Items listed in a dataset
..........

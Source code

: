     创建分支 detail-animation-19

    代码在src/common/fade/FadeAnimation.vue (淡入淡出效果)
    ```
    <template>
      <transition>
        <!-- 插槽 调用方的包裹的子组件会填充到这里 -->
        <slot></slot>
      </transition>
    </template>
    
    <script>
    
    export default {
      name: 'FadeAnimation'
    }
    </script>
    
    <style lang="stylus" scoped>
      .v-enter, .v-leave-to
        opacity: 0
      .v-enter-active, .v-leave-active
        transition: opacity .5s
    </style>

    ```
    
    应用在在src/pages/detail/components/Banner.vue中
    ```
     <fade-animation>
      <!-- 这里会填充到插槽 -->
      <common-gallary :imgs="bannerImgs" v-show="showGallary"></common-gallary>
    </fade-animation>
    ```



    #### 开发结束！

..........

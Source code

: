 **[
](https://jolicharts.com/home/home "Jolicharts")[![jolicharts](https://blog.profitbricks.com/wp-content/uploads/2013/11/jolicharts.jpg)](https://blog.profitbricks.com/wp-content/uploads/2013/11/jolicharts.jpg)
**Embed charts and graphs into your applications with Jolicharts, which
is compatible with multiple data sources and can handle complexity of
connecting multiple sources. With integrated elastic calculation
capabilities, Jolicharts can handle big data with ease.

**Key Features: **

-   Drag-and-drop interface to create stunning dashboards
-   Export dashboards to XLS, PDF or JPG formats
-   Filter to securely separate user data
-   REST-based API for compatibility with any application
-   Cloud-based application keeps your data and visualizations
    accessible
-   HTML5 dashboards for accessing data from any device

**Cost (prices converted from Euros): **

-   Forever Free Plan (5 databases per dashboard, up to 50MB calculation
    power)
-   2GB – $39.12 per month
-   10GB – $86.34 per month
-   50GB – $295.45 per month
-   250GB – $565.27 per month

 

..........

TO DO:
Count the lines in the entries above where the string "leave" shows up, and give that number only.

ANSWER BOX:
2